English

Welcome to the English webpage. On this page you'll find the mission of the department, departmental student learning goals, a curricular map and assessment schedule, and progress made from the most recent Program Review Action Plan (2011-2012). If you have questions about the assessment findings or questions about the department, please contact Matthew Harkins, English Department Chair, at [email protected].

MISSION

As globalization brings the world closer together, our ability to understand complex human issues from multiple perspectives becomes ever more vital. Amidst so many tangled narratives, we need to hear individual voices without reducing human complexity into what Nigerian writer Chimamanda Adichie has called "the danger of a single story."

STUDENT LEARNING GOALS

English graduates will:

  • Demonstrate knowledge of literary genres, literary criticism, cultural theory, different literary traditions, and will apply relevant methods of interpretation and criticism.
  • Understand the formal elements of literary genres (e.g. poetry, short story, novel, drama, film, etc.), their historical development, and cultural variations as well as various forms of cultural production and cultural theory, including the study of historical and contemporary issues in the fields of literary and cultural studies. They will understand the history and development, as well as the aesthetic and ideological dimensions of literary traditions in English.
  • Study and apply various forms of literary or textual criticism (e.g.
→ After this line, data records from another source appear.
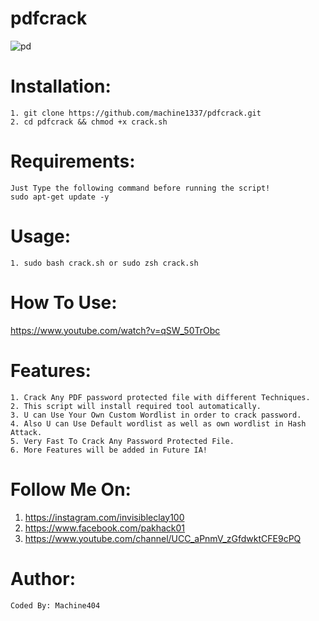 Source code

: # pdfcrack

![pd](https://user-images.githubusercontent.com/82051128/128002868-a34e694d-348b-4be9-ab47-50b806bddb53.png)

# Installation:
    1. git clone https://github.com/machine1337/pdfcrack.git
    2. cd pdfcrack && chmod +x crack.sh
    
# Requirements:
    Just Type the following command before running the script!
    sudo apt-get update -y
    
# Usage:
    1. sudo bash crack.sh or sudo zsh crack.sh
    
# How To Use:
   https://www.youtube.com/watch?v=qSW_50TrObc
# Features:
    1. Crack Any PDF password protected file with different Techniques.
    2. This script will install required tool automatically.
    3. U can Use Your Own Custom Wordlist in order to crack password.
    4. Also U can Use Default wordlist as well as own wordlist in Hash Attack.
    5. Very Fast To Crack Any Password Protected File.
    6. More Features will be added in Future IA!
    
# Follow Me On:
   1. https://instagram.com/invisibleclay100
   2. https://www.facebook.com/pakhack01
   3. https://www.youtube.com/channel/UCC_aPnmV_zGfdwktCFE9cPQ
   
# Author:
    Coded By: Machine404
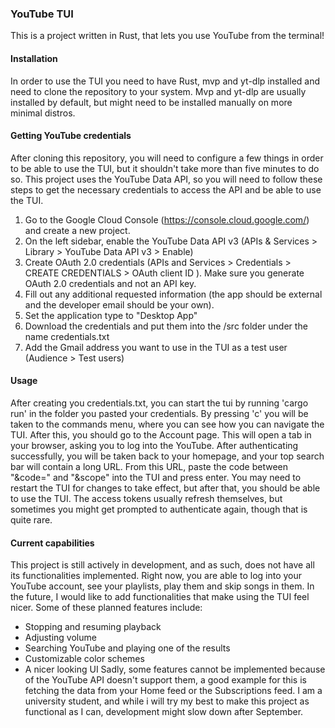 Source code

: ### YouTube TUI  

This is a project written in Rust, that lets you use YouTube from the terminal!

#### Installation

In order to use the TUI you need to have Rust, mvp and yt-dlp installed and need to clone the repository to your system. 
Mvp and yt-dlp are usually installed by default, but might need to be installed manually on more minimal distros. 

#### Getting YouTube credentials 

After cloning this repository, you will need to configure a few things in order to be able to use the TUI, but it shouldn't take more than five minutes to do so.
This project uses the YouTube Data API, so you will need to follow these steps to get the necessary credentials to access the API and be able to use the TUI.

1. Go to the Google Cloud Console (https://console.cloud.google.com/) and create a new project.
2. On the left sidebar, enable the YouTube Data API v3 (APIs & Services > Library > YouTube Data API v3 > Enable)
3. Create OAuth 2.0 credentials (APIs and Services > Credentials > CREATE CREDENTIALS > OAuth client ID ). Make sure you generate OAuth 2.0 credentials and not an API key.
4. Fill out any additional requested information (the app should be external and the developer email should be your own).
5. Set the application type to "Desktop App"
6. Download the credentials and put them into the /src folder under the name credentials.txt
7. Add the Gmail address you want to use in the TUI as a test user (Audience > Test users)

#### Usage

After creating you credentials.txt, you can start the tui by running 'cargo run' in the folder you pasted your credentials. By pressing 'c' you will be taken to the commands menu, where you can see how you can navigate the TUI. After this, you should go to the Account page. This will open a tab in your browser, asking you to log into the YouTube. After authenticating successfully, you will be taken back to your homepage, and your top search bar will contain a long URL. From this URL, paste the code between "&code=" and "&scope" into the TUI and press enter. You may need to restart the TUI for changes to take effect, but after that, you should be able to use the TUI. The access tokens usually refresh themselves, but sometimes you might get prompted to authenticate again, though that is quite rare. 

#### Current capabilities 

This project is still actively in development, and as such, does not have all its functionalities implemented. Right now, you are able to log into your YouTube account, see your playlists, play them and skip songs in them. In the future, I would like to add functionalities that make using the TUI feel nicer. Some of these planned features include:
  - Stopping and resuming playback 
  - Adjusting volume
  - Searching YouTube and playing one of the results
  - Customizable color schemes
  - A nicer looking UI
Sadly, some features cannot be implemented because of the YouTube API doesn't support them, a good example for this is fetching the data from your Home feed or the Subscriptions feed. I am a university student, and while i will try my best to make this project as functional as I can, development might slow down after September.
Formalist, Historicist, Marxist, Feminist, Psychoanalytic, Transnational, Gender criticism, etc.).

The study of literature, the habit of critical thinking, and the craft of writing belong together. Therefore, graduates will demonstrate perceptive reading and effective writing.

English graduates will also:

  • Demonstrate excellent reading, writing, discussion, and thinking skills as well as discussion skills: clear and logical articulation of ideas, listening, synthesizing, staying focused, leading discussion, etc., and an understanding of the values and ideologies that inform their reading of texts.
  • Exercise effective research design and method.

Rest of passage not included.